朝5時前、早々に目が覚めてしまった。この時間のバンコク、まだ夜の続きである。

 三日月が東の空から昇ってきた。もうしばらくするとバンコクも朝を迎える。その間に少し恥辱を進めておく。
 自分はどうも時差を調整するのが苦手で1時間、2時間の時差も馴染めないのだけど、妻は時差に順応するのが早い。昨晩も自分が早々に寝た一方で妻は遅くまで起きていた筈である。従って起きるのも時差があって妻は7時過ぎまでぐっすりの筈だが、今日は可哀想だけど6時半に起こす。後先考えるとここがタイムリミットだった。

 7時に食事、のつもりが若干時間が押す。昨日とラインナップが違って、なかなか楽しめる。長期滞在者が多いサービスアパートメントならではの配慮である。
 食事を済ませるとそのまま今日はお出かけ、となる。7時半に出るつもりが若干押している。ホテルの前の通りでメータータクシーを拾う。行き先を告げるとOKと。メーターを使って貰えるようだ。

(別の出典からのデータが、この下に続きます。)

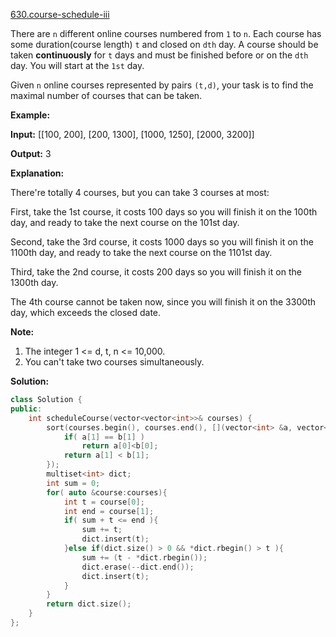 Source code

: [630.course-schedule-iii](https://leetcode.com/problems/course-schedule-iii/)  

There are `n` different online courses numbered from `1` to `n`. Each course has some duration(course length) `t` and closed on `dth` day. A course should be taken **continuously** for `t` days and must be finished before or on the `dth` day. You will start at the `1st` day.

Given `n` online courses represented by pairs `(t,d)`, your task is to find the maximal number of courses that can be taken.

**Example:**

  
**Input:** \[\[100, 200\], \[200, 1300\], \[1000, 1250\], \[2000, 3200\]\]
  
**Output:** 3
  
**Explanation:** 
  
There're totally 4 courses, but you can take 3 courses at most:
  
First, take the 1st course, it costs 100 days so you will finish it on the 100th day, and ready to take the next course on the 101st day.
  
Second, take the 3rd course, it costs 1000 days so you will finish it on the 1100th day, and ready to take the next course on the 1101st day. 
  
Third, take the 2nd course, it costs 200 days so you will finish it on the 1300th day. 
  
The 4th course cannot be taken now, since you will finish it on the 3300th day, which exceeds the closed date.
  

**Note:**

1.  The integer 1 <= d, t, n <= 10,000.
2.  You can't take two courses simultaneously.  



**Solution:**  

```cpp
class Solution {
public:
    int scheduleCourse(vector<vector<int>>& courses) {
        sort(courses.begin(), courses.end(), [](vector<int> &a, vector<int> &b){
            if( a[1] == b[1] )
                return a[0]<b[0];
            return a[1] < b[1];
        });
        multiset<int> dict;
        int sum = 0;
        for( auto &course:courses){
            int t = course[0];
            int end = course[1];
            if( sum + t <= end ){
                sum += t;
                dict.insert(t);
            }else if(dict.size() > 0 && *dict.rbegin() > t ){
                sum += (t - *dict.rbegin());
                dict.erase(--dict.end());
                dict.insert(t);
            }
        }
        return dict.size();
    }
};
```
       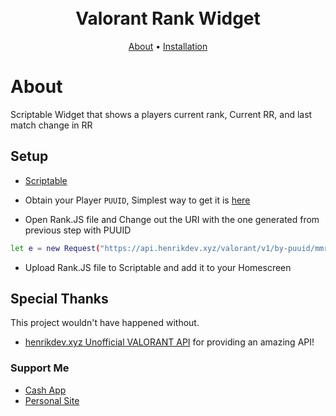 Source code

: <h1 align="center">
  <br>
  Valorant Rank Widget
  <br>
</h1>

<p align="center">
  <a href="#about">About</a>
  •
  <a href="#Setup">Installation</a>
</p>

# About

Scriptable Widget that shows a players current rank, Current RR, and last match change in RR

## Setup

* [Scriptable](https://scriptable.app/)

* Obtain your Player `PUUID`, Simplest way to get it is [here](https://docs.henrikdev.xyz/valorant.html)

* Open Rank.JS file and Change out the URI with the one generated from previous step with PUUID
```bash
let e = new Request("https://api.henrikdev.xyz/valorant/v1/by-puuid/mmr/[REGION]/[PUUID]");
```

* Upload Rank.JS file to Scriptable and add it to your Homescreen



## Special Thanks

This project wouldn't have happened without.

- [henrikdev.xyz Unofficial VALORANT API](https://github.com/Henrik-3/unofficial-valorant-api)
  for providing an amazing API!

### Support Me

* [Cash App](https://cash.app/$bloblems)
* [Personal Site](https://www.bloblems.com/)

 バンコク市内は既に朝のラッシュが始まっていて、タクシーはその中を走る。途中の交差点、交通整理の警官が反対側のクルマばかりを通してこちら側を通してくれない。運転手のイライラが伝わり、メーターは小刻みに上がってゆく。
 もう一カ所渋滞があって、目的地のファランポーン駅に着いてみると時刻は8:10近かった。8時までには着けるからと思ってたら、やはりちょっと押している。
 駅横に着けて貰い運賃65バーツ。最後に2バーツ上がったがどちらにせよ支払いは70バーツだ。お釣りはチップ。自分たちを降ろすそばから別の観光客に捕まっていたから、なかなか恵まれた仕事だったのではないかと思う。

 駅入口にある怪しげなインフォメーション係員を思い切り無視し、国鉄の正式なインフォメーションに時刻表を貰いにゆく。「Timetable please」とお願いすると「Ayutthaya?」と訊かれて「Yes]と答えるとバンコク近郊という時刻表を渡される。このタイプの時刻表は初めて見た。表に北線、東北線のローカル列車だけをまとめて記載し、裏はメークロン線の時刻表。
 記載された次の列車は8:20の東北線、ウドンターニー行きディーゼル急行。8:30のチェンマイ行きディーゼル特急を念頭に出てきたが、ウドンターニー行きで構わない。窓口で切符を買い求める。発車まで僅かだったが、無事に切符を購入できる。2等車にしたら、一人245バーツ。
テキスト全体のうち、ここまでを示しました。